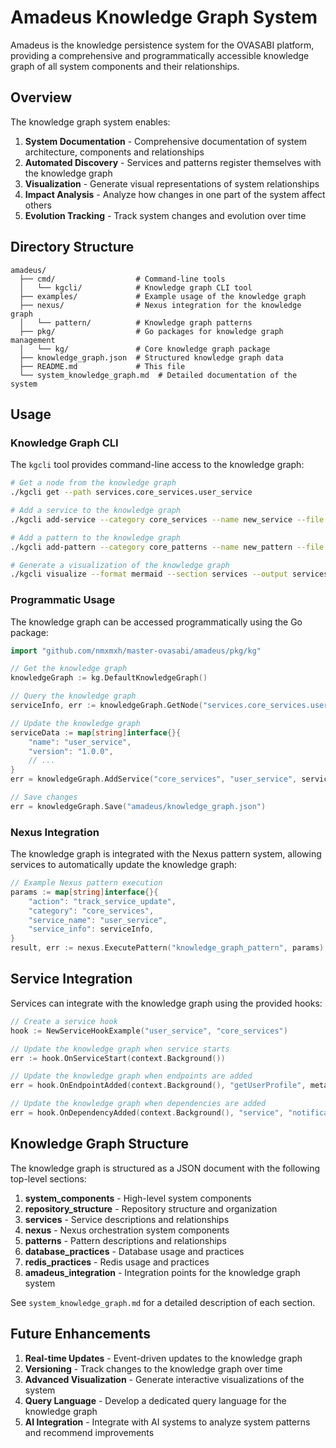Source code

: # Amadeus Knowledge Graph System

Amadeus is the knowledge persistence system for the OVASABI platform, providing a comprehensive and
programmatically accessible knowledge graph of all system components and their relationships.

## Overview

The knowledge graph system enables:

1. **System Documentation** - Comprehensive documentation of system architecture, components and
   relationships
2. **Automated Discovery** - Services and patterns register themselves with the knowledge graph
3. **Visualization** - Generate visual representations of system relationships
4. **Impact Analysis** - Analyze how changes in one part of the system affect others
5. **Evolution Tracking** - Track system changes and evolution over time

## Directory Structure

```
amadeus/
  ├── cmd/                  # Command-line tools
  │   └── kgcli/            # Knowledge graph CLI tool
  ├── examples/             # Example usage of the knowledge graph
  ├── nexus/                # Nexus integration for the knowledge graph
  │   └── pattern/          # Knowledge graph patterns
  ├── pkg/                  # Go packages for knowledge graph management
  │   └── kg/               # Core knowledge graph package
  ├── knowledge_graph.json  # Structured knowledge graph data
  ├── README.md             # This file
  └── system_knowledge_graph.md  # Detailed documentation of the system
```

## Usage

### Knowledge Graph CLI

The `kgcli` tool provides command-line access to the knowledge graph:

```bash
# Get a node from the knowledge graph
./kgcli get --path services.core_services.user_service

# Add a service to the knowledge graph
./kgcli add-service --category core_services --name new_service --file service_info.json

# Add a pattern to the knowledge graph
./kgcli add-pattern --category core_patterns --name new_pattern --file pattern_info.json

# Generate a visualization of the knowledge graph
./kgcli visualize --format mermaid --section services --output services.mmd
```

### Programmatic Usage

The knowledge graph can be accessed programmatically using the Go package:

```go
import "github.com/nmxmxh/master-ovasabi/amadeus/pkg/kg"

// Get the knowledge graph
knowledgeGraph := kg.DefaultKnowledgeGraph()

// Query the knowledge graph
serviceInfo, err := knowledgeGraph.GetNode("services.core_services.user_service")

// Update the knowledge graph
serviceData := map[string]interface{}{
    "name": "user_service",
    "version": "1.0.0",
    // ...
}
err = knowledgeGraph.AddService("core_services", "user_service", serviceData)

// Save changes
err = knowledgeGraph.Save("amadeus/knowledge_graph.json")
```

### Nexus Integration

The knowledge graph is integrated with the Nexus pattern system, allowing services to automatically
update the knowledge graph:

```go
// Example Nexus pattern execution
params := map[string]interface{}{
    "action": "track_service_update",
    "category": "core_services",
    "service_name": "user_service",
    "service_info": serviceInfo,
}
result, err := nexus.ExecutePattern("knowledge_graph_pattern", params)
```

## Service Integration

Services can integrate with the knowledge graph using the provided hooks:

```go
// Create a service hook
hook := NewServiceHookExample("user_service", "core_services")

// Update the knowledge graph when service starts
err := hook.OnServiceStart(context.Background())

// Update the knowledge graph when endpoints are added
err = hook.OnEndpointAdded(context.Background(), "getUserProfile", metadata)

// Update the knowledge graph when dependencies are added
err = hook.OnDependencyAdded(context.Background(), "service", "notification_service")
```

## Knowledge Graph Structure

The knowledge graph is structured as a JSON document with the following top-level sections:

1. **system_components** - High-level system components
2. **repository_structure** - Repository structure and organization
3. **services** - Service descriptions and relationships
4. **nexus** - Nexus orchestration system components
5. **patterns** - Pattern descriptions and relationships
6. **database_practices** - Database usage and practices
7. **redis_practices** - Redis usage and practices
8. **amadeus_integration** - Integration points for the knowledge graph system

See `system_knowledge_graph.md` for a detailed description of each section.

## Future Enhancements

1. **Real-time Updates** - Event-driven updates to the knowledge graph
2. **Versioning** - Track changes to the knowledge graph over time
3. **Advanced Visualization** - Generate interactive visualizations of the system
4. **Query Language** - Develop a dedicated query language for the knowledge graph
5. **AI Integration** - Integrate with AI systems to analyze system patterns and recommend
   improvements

────────────────────────────────────────

## Try it
Give the data again word for word, without images.

## Solution for this exercise
Source code

: # Amadeus Knowledge Graph System

Amadeus is the knowledge persistence system for the OVASABI platform, providing a comprehensive and
programmatically accessible knowledge graph of all system components and their relationships.

## Overview

The knowledge graph system enables:

1. **System Documentation** - Comprehensive documentation of system architecture, components and
   relationships
2. **Automated Discovery** - Services and patterns register themselves with the knowledge graph
3. **Visualization** - Generate visual representations of system relationships
4. **Impact Analysis** - Analyze how changes in one part of the system affect others
5. **Evolution Tracking** - Track system changes and evolution over time

## Directory Structure

```
amadeus/
  ├── cmd/                  # Command-line tools
  │   └── kgcli/            # Knowledge graph CLI tool
  ├── examples/             # Example usage of the knowledge graph
  ├── nexus/                # Nexus integration for the knowledge graph
  │   └── pattern/          # Knowledge graph patterns
  ├── pkg/                  # Go packages for knowledge graph management
  │   └── kg/               # Core knowledge graph package
  ├── knowledge_graph.json  # Structured knowledge graph data
  ├── README.md             # This file
  └── system_knowledge_graph.md  # Detailed documentation of the system
```

## Usage

### Knowledge Graph CLI

The `kgcli` tool provides command-line access to the knowledge graph:

```bash
# Get a node from the knowledge graph
./kgcli get --path services.core_services.user_service

# Add a service to the knowledge graph
./kgcli add-service --category core_services --name new_service --file service_info.json

# Add a pattern to the knowledge graph
./kgcli add-pattern --category core_patterns --name new_pattern --file pattern_info.json

# Generate a visualization of the knowledge graph
./kgcli visualize --format mermaid --section services --output services.mmd
```

### Programmatic Usage

The knowledge graph can be accessed programmatically using the Go package:

```go
import "github.com/nmxmxh/master-ovasabi/amadeus/pkg/kg"

// Get the knowledge graph
knowledgeGraph := kg.DefaultKnowledgeGraph()

// Query the knowledge graph
serviceInfo, err := knowledgeGraph.GetNode("services.core_services.user_service")

// Update the knowledge graph
serviceData := map[string]interface{}{
    "name": "user_service",
    "version": "1.0.0",
    // ...
}
err = knowledgeGraph.AddService("core_services", "user_service", serviceData)

// Save changes
err = knowledgeGraph.Save("amadeus/knowledge_graph.json")
```

### Nexus Integration

The knowledge graph is integrated with the Nexus pattern system, allowing services to automatically
update the knowledge graph:

```go
// Example Nexus pattern execution
params := map[string]interface{}{
    "action": "track_service_update",
    "category": "core_services",
    "service_name": "user_service",
    "service_info": serviceInfo,
}
result, err := nexus.ExecutePattern("knowledge_graph_pattern", params)
```

## Service Integration

Services can integrate with the knowledge graph using the provided hooks:

```go
// Create a service hook
hook := NewServiceHookExample("user_service", "core_services")

// Update the knowledge graph when service starts
err := hook.OnServiceStart(context.Background())

// Update the knowledge graph when endpoints are added
err = hook.OnEndpointAdded(context.Background(), "getUserProfile", metadata)

// Update the knowledge graph when dependencies are added
err = hook.OnDependencyAdded(context.Background(), "service", "notification_service")
```

## Knowledge Graph Structure

The knowledge graph is structured as a JSON document with the following top-level sections:

1. **system_components** - High-level system components
2. **repository_structure** - Repository structure and organization
3. **services** - Service descriptions and relationships
4. **nexus** - Nexus orchestration system components
5. **patterns** - Pattern descriptions and relationships
6. **database_practices** - Database usage and practices
7. **redis_practices** - Redis usage and practices
8. **amadeus_integration** - Integration points for the knowledge graph system

See `system_knowledge_graph.md` for a detailed description of each section.

## Future Enhancements

1. **Real-time Updates** - Event-driven updates to the knowledge graph
2. **Versioning** - Track changes to the knowledge graph over time
3. **Advanced Visualization** - Generate interactive visualizations of the system
4. **Query Language** - Develop a dedicated query language for the knowledge graph
5. **AI Integration** - Integrate with AI systems to analyze system patterns and recommend
   improvements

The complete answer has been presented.